La Cina condanna la "falsa narrativa" di Filippine, Australia, Giappone e USA sulle questioni marittime
Dopo il comunicato congiunto dei quattro alleati, Pechino replica: "L'Asia-Pacifico non è una scacchiera geopolitica"
La Cina ha espresso una ferma condanna contro alcuni paesi che, come denunciato dalle autorità di Pechino, stanno diffondendo “false narrazioni” sulle questioni marittime e formulando accuse infondate nei confronti del gigante asiatico. La reazione arriva dopo che i ministri della Difesa di Filippine, Australia, Giappone e Stati Uniti si sono incontrati il 3 novembre a margine della riunione dei ministri della Difesa dell'ASEAN Plus, rilasciando una dichiarazione congiunta sulle questioni marittime.
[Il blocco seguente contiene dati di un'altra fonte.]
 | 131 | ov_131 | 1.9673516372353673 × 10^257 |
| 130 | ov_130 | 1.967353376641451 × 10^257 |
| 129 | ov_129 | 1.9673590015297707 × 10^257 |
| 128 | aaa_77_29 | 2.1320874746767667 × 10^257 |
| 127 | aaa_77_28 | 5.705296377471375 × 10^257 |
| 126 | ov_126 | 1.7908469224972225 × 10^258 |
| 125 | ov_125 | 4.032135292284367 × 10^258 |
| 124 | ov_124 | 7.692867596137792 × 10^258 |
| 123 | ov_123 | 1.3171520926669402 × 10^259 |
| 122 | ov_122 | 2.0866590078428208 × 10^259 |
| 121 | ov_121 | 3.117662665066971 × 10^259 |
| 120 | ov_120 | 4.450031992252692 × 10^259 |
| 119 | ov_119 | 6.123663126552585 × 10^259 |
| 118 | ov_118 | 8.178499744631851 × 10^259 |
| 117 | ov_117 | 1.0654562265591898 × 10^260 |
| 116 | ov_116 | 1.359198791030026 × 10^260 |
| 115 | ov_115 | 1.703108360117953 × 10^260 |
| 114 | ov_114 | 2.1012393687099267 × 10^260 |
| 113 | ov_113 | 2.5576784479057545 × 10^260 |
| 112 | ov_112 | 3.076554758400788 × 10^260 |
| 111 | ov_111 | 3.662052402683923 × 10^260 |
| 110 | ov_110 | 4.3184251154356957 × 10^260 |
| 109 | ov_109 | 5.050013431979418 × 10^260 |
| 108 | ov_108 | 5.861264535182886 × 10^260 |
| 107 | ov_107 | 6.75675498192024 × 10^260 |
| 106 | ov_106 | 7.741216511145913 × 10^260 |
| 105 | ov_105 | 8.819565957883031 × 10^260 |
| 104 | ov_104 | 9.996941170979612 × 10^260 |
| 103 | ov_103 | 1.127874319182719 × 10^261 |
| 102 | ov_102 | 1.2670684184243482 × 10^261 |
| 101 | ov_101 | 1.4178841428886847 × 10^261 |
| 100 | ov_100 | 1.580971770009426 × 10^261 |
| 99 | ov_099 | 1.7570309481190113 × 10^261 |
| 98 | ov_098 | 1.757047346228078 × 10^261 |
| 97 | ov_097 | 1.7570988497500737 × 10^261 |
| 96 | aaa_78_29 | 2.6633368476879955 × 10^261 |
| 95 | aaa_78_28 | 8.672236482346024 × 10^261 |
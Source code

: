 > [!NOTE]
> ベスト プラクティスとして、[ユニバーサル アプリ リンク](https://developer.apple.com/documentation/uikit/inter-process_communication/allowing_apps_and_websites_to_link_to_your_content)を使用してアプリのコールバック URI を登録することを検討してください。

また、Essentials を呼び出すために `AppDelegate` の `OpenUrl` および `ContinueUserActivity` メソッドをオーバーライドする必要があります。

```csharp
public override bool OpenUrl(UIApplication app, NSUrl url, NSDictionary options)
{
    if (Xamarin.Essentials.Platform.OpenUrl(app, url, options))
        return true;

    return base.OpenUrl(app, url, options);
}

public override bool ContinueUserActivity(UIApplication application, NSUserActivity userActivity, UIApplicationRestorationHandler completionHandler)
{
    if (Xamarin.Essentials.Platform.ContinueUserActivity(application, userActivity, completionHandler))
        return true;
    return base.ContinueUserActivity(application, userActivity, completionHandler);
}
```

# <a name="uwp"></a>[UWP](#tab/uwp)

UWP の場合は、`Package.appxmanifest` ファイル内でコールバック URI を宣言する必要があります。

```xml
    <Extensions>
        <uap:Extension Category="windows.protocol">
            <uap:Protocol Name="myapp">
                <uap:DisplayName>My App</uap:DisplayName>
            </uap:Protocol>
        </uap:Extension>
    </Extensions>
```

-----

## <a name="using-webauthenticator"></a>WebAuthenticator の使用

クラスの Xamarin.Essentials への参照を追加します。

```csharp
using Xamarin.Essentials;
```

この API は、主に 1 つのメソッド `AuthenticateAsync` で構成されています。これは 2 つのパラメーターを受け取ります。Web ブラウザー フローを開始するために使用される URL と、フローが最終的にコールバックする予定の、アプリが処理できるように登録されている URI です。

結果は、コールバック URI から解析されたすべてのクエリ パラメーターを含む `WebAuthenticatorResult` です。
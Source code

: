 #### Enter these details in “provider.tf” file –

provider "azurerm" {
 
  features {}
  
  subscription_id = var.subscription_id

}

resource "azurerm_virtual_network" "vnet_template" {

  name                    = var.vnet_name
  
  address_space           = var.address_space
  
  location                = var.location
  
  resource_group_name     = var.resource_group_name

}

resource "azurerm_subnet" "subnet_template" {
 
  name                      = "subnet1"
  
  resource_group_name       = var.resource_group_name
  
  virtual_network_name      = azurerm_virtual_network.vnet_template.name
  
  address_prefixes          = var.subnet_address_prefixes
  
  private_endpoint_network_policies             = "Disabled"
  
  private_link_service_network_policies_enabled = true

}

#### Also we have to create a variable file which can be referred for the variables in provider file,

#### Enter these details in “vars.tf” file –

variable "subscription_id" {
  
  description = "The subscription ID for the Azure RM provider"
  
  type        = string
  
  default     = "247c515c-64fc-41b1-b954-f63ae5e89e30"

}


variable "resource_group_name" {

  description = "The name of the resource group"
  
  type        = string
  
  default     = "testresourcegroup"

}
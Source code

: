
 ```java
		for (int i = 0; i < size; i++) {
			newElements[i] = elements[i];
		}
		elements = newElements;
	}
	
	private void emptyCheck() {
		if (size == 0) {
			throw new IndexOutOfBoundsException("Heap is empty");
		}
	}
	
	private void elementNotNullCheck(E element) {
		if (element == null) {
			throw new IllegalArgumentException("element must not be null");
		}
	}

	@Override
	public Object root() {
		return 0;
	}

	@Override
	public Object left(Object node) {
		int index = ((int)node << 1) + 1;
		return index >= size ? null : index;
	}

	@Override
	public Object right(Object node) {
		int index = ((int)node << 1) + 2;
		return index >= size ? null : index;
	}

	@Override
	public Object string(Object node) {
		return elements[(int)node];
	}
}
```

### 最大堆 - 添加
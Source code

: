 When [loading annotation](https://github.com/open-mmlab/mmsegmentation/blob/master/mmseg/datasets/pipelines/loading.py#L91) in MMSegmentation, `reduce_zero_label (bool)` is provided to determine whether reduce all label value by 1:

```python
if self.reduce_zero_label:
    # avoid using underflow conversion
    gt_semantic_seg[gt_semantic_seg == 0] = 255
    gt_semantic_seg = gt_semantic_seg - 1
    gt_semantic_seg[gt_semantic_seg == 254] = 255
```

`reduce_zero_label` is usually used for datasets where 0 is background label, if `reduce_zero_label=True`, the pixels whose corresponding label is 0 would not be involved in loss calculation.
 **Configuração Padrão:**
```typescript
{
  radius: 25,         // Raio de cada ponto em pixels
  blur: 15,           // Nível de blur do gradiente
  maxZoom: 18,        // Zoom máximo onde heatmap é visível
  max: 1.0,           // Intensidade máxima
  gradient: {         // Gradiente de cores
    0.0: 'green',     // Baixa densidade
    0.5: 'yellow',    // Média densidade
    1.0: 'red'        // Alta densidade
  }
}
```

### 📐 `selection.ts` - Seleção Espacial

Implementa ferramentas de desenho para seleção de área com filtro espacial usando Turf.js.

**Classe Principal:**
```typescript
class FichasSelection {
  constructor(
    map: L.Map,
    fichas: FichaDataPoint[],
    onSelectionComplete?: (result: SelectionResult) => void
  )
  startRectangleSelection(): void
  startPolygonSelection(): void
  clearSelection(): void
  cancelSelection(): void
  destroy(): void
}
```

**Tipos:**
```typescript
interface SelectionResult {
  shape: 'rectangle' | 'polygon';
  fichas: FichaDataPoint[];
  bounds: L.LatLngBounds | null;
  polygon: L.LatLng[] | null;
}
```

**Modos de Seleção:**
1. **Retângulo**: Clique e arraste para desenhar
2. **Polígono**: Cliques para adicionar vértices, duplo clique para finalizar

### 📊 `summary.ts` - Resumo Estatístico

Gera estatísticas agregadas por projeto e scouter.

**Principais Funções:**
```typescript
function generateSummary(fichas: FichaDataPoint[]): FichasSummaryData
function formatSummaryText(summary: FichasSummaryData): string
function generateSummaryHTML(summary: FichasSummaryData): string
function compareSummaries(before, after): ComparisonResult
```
La portavoce del ministero degli Esteri cinese Mao Ning, intervenendo durante il briefing quotidiano con la stampa, ha sottolineato che la situazione nel Mar Cinese Orientale e nel Mar Cinese Meridionale è attualmente stabile. Secondo la diplomatica, le parti coinvolte dovrebbero rispettare gli sforzi dei paesi regionali volti a gestire le questioni marittime attraverso il dialogo e la consultazione, mantenendo la pace e la stabilità nell'area, invece di utilizzare tali questioni per seminare discordia e aumentare le tensioni.
Pechino ha riservato parole particolarmente dure per il cosiddetto arbitrato sul Mar Cinese Meridionale del 2016, oggetto di riferimento nella dichiarazione congiunta dei quattro paesi. La Cina definisce l'arbitrato "nient'altro che una farsa politica mascherata da processo legale", volta a destabilizzare il Mar Cinese Meridionale per interessi egoistici. Mao ha ribadito con forza che il cosiddetto lodo è illegale, nullo e privo di qualsiasi validità, sottolineando che la Cina non lo ha mai accettato né riconosciuto fin dall'inizio.
La portavoce ha poi lanciato un messaggio più ampio sulla situazione geopolitica regionale, affermando che l'Asia-Pacifico rappresenta un modello di cooperazione e sviluppo, non una scacchiera per la competizione geopolitica. Secondo Pechino, la politica dei blocchi e il confronto tra schieramenti non porteranno pace e sicurezza, risultando anzi dannosi per la stabilità della regione Asia-Pacifico e del mondo intero.
La dichiarazione di Mao Ning esprime "forte insoddisfazione e ferma opposizione" alle accuse mosse dai quattro paesi alleati, che secondo la Cina stanno alimentando false narrazioni sulle questioni marittime e diffamando ingiustamente il paese.
Le autorità cinesi hanno esortato le parti interessate a cessare di alimentare dispute e tensioni sotto il pretesto delle questioni marittime, ribadendo la volontà di Pechino di gestire i contenziosi regionali attraverso canali diplomatici e il dialogo bilaterale.